"Toucher l'âme des gens par la gourmandise", le credo de Philippe Conticini "Je veux pouvoir toucher l'âme des gens"
Pourquoi avoir choisi la carrière de pâtissier ?
J'ai eu une enfance difficile car j'étais assez gros. Cette différence a fait que les autres n'avaient pas envie de me connaître et ne s'intéressaient pas à moi. Tant que je n'arrivais pas à assumer mon propre regard, les autres ne pouvaient pas me regarder. La première fois qu'une personne a goûté mes pâtisseries, elle m'a dit "vous m'avez touché l'âme". Je me suis enfin senti exister, il n'y avait plus de différence entre eux et moi. Je me suis dit que je devais continuer à faire ça pour que les autres s'intéressent à moi. J'ai ouvert ma première pâtisserie en 1986. L'aventure pouvait commencer.

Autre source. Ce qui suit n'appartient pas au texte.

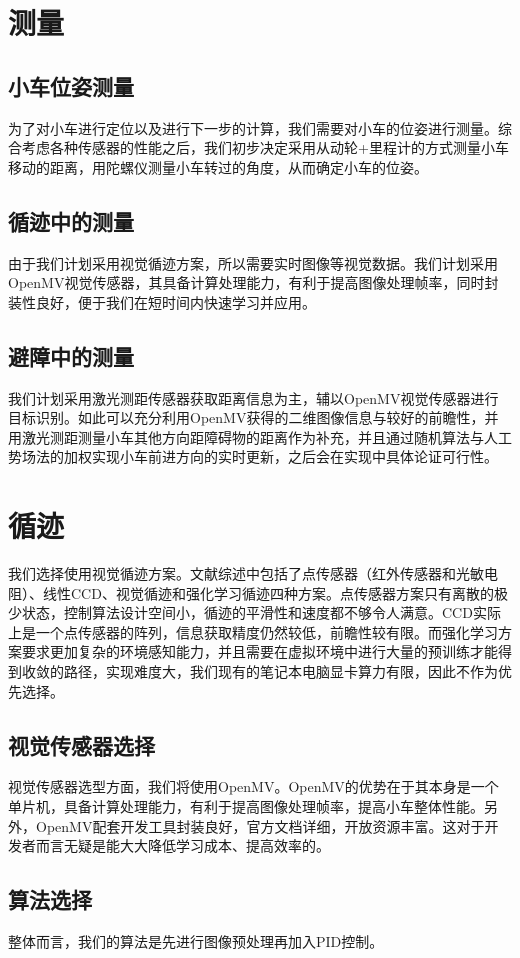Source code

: \documentclass{report}
\begin{document}
\section{测量}
\label{sec:label}
\subsection{小车位姿测量}
\label{subsec:label}
为了对小车进行定位以及进行下一步的计算，我们需要对小车的位姿进行测量。综合考虑各种传感器的性能之后，我们初步决定采用从动轮+里程计的方式测量小车移动的距离，用陀螺仪测量小车转过的角度，从而确定小车的位姿。
\subsection{循迹中的测量}
\label{subsec:label}
由于我们计划采用视觉循迹方案，所以需要实时图像等视觉数据。我们计划采用OpenMV视觉传感器，其具备计算处理能力，有利于提高图像处理帧率，同时封装性良好，便于我们在短时间内快速学习并应用。
\subsection{避障中的测量}
\label{subsec:label}
我们计划采用激光测距传感器获取距离信息为主，辅以OpenMV视觉传感器进行目标识别。如此可以充分利用OpenMV获得的二维图像信息与较好的前瞻性，并用激光测距测量小车其他方向距障碍物的距离作为补充，并且通过随机算法与人工势场法的加权实现小车前进方向的实时更新，之后会在实现中具体论证可行性。
\section{循迹}
\label{sec:label}
我们选择使用视觉循迹方案。文献综述中包括了点传感器（红外传感器和光敏电阻）、线性CCD、视觉循迹和强化学习循迹四种方案。点传感器方案只有离散的极少状态，控制算法设计空间小，循迹的平滑性和速度都不够令人满意。CCD实际上是一个点传感器的阵列，信息获取精度仍然较低，前瞻性较有限。而强化学习方案要求更加复杂的环境感知能力，并且需要在虚拟环境中进行大量的预训练才能得到收敛的路径，实现难度大，我们现有的笔记本电脑显卡算力有限，因此不作为优先选择。
\subsection{视觉传感器选择}
\label{subsec:label}
视觉传感器选型方面，我们将使用OpenMV。OpenMV的优势在于其本身是一个单片机，具备计算处理能力，有利于提高图像处理帧率，提高小车整体性能。另外，OpenMV配套开发工具封装良好，官方文档详细，开放资源丰富。这对于开发者而言无疑是能大大降低学习成本、提高效率的。
\subsection{算法选择}
\label{subsec:label}
整体而言，我们的算法是先进行图像预处理再加入PID控制。
\end{document}
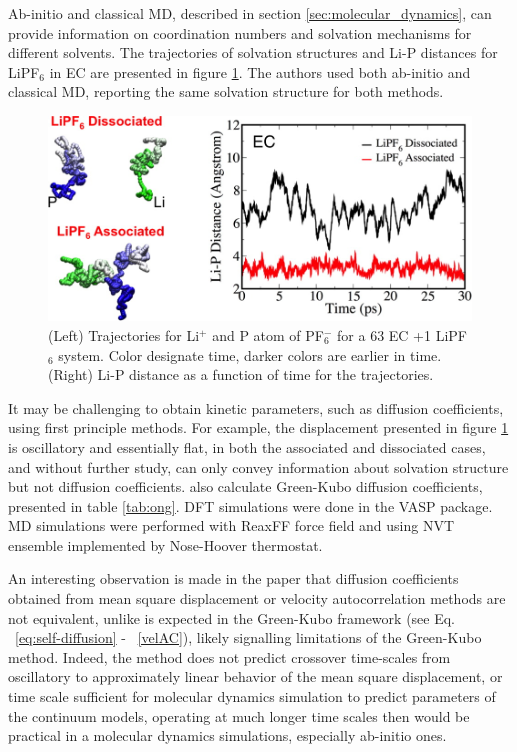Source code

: \documentclass[../main.tex]{subfiles}
\begin{document}
Ab-initio and classical MD, described in section \ref{sec:molecular_dynamics}, can provide information on coordination numbers and solvation mechanisms for different solvents. \cite{Ong2015} The trajectories of solvation structures and Li-P distances for LiPF$_6$ in EC are presented in figure \ref{fig:Ong2015}. The authors used both ab-initio and classical MD, reporting the same solvation structure for both methods.

\begin{figure}
    \centering
    \includegraphics{figures/aimd.jpeg}
    \caption{(Left) Trajectories for Li$^+$ and P atom of PF$^-_6$ for a 63 EC +1 LiPF$_6$ system\cite{Ong2015}. Color designate time, darker colors are earlier in time. (Right) Li-P distance as a function of time for the trajectories.}
    \label{fig:Ong2015}
\end{figure}

It may be challenging to obtain kinetic parameters, such as diffusion coefficients, using first principle methods. For example, the displacement presented in figure \ref{fig:Ong2015} is oscillatory and essentially flat, in both the associated and dissociated cases, and without further study, can only convey information about solvation structure but not diffusion coefficients. \citeauthor{Ong2015} also calculate Green-Kubo diffusion coefficients, presented in table \ref{tab:ong}. DFT simulations were done in the VASP package. MD simulations were performed with ReaxFF force field and using NVT ensemble implemented by Nose-Hoover thermostat.

An interesting observation is made in the paper that diffusion coefficients obtained from mean square displacement or velocity autocorrelation methods are not equivalent, unlike is expected in the Green-Kubo framework (see Eq. ~\ref{eq:self-diffusion} - ~\ref{velAC}), likely signalling limitations of the Green-Kubo method. Indeed, the method does not predict crossover time-scales from oscillatory to approximately linear behavior of the mean square displacement, or time scale sufficient for molecular dynamics simulation to predict parameters of the continuum models, operating at much longer time scales then would be practical in a molecular dynamics simulations, especially ab-initio ones.
\end{document}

Vous êtes l'inventeur d'un concept devenu un classique : les verrines. Comment vous est venue cette idée ?
Oui c'est vrai. En 1994, j'ai réalisé un dessert, mais sur l'assiette, il ne me plaisait pas. J'ai décidé de le restructurer dans un verre à bourgogne. Deux ans plus tard, je l'ai miniaturisé en utilisant des verres à vodka. A cette époque, comme je n'avais pas encore suffisamment de force médiatique pour imposer l'idée, je la protégeais pour éviter qu'on me la vole. Dès que des chefs venaient dans ma pâtisserie, je remettais les desserts en assiette ! C'est finalement Joël Robuchon qui a médiatisé le concept des verrines tout en spécifiant qu'il était issu de mon imagination. Ça a fait un carton.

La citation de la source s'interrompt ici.